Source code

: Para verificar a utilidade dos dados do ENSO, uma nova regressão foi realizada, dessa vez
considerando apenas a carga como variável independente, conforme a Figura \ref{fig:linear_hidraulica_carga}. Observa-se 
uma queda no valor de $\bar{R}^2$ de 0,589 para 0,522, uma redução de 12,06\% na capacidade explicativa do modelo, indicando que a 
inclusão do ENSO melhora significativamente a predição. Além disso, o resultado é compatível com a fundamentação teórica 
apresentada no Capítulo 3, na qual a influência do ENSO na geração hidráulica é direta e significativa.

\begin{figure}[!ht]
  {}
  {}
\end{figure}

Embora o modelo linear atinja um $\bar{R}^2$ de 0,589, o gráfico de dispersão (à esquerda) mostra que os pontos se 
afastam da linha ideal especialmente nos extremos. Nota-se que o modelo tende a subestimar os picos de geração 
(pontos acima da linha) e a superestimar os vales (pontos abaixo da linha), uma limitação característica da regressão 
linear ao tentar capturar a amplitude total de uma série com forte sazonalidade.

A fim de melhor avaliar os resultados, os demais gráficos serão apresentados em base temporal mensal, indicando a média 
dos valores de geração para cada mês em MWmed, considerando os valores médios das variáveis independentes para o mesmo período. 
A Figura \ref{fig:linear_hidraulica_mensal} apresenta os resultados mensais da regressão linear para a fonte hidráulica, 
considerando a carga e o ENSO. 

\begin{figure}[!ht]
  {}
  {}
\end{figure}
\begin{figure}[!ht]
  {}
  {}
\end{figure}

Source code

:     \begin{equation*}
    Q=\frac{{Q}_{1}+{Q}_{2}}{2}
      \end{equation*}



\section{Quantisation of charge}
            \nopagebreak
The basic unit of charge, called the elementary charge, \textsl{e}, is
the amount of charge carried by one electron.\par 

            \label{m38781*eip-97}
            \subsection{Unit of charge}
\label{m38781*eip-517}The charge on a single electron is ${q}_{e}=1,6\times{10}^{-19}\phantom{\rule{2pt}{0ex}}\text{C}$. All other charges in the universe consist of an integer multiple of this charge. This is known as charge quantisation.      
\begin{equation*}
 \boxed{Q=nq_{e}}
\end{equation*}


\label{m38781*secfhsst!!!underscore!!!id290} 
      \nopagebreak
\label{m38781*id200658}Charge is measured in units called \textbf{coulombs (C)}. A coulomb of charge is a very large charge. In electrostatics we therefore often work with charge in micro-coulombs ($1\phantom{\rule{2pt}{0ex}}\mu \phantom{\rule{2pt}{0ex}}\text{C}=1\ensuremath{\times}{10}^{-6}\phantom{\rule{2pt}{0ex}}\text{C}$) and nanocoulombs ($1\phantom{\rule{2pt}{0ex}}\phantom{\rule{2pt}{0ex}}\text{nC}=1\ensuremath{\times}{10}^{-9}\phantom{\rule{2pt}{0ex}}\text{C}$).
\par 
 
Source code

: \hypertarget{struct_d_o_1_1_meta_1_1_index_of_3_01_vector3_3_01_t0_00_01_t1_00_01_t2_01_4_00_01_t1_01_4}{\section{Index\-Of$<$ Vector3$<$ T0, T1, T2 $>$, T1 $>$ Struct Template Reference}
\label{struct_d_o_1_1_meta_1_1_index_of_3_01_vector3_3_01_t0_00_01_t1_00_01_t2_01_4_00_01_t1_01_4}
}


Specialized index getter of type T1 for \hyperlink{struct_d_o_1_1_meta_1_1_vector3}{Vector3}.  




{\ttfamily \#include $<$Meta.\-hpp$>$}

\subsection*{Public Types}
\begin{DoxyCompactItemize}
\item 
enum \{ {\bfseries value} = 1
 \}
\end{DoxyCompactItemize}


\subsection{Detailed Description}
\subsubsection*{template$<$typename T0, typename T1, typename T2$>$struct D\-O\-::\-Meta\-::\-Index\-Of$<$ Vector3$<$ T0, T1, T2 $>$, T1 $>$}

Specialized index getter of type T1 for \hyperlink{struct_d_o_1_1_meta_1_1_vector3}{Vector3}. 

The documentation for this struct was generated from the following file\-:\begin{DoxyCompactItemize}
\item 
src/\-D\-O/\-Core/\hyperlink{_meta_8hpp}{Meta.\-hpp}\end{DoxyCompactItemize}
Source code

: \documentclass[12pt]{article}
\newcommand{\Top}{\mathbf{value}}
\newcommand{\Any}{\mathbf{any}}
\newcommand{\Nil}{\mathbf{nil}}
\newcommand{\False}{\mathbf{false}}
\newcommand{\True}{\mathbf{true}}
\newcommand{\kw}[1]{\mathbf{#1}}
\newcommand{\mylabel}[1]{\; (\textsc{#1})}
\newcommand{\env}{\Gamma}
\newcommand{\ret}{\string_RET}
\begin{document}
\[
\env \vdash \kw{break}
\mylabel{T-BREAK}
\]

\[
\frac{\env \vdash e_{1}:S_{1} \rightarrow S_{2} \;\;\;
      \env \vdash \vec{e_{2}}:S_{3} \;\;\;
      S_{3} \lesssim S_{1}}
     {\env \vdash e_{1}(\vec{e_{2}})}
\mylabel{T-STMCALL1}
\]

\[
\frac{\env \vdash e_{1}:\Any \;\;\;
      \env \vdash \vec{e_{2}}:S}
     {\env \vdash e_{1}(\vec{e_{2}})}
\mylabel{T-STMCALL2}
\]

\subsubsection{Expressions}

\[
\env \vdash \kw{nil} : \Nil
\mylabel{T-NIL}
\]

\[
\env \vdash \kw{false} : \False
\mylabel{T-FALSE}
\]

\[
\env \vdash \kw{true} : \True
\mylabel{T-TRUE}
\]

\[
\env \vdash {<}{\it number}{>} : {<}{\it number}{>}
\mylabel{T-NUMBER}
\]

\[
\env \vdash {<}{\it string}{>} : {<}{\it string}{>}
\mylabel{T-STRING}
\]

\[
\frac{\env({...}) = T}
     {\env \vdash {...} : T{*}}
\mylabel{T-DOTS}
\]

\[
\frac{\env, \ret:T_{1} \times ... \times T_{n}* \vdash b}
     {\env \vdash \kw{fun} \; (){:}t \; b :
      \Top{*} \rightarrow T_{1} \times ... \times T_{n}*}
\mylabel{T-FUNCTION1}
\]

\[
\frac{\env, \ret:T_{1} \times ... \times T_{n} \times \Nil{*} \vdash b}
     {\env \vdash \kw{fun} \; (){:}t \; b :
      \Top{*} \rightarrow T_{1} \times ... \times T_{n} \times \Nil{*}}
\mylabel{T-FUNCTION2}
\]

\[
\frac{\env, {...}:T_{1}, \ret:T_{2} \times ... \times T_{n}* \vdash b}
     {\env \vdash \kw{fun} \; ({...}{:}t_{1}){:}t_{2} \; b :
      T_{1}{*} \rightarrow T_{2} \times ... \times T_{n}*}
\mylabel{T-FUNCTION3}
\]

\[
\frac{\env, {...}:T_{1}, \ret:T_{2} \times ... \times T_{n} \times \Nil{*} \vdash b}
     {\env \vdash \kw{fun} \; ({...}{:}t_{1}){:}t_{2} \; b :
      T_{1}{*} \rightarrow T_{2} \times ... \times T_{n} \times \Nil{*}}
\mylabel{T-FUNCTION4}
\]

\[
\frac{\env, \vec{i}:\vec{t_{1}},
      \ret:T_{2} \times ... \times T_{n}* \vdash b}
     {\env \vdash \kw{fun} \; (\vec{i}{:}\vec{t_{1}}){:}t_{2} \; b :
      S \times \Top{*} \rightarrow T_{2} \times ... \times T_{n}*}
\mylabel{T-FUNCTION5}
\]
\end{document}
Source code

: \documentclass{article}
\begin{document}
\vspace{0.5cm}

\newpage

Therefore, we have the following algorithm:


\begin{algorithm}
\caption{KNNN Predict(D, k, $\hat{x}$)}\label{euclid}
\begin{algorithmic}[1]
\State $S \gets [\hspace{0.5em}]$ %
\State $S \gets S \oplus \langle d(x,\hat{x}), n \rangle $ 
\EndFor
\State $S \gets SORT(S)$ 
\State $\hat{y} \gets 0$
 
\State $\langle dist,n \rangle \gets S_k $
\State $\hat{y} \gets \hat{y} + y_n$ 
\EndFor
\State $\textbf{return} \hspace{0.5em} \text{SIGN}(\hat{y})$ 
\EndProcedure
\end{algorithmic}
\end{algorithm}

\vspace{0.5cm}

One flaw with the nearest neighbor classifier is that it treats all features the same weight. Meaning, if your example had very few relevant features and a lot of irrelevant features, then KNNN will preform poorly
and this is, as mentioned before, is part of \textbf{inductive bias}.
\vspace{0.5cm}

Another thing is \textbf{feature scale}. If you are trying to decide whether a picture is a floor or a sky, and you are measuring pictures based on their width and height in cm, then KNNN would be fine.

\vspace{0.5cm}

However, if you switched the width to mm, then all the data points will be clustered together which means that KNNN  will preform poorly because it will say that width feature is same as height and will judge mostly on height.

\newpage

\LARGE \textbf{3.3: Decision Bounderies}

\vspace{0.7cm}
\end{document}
○ ○ ○ ○
Where a line in the records above contains the word "mathbf", copy that line.

**EXPECTED OUTPUT:**
\newcommand{\Top}{\mathbf{value}}
\newcommand{\Any}{\mathbf{any}}
\newcommand{\Nil}{\mathbf{nil}}
\newcommand{\False}{\mathbf{false}}
\newcommand{\True}{\mathbf{true}}
\newcommand{\kw}[1]{\mathbf{#1}}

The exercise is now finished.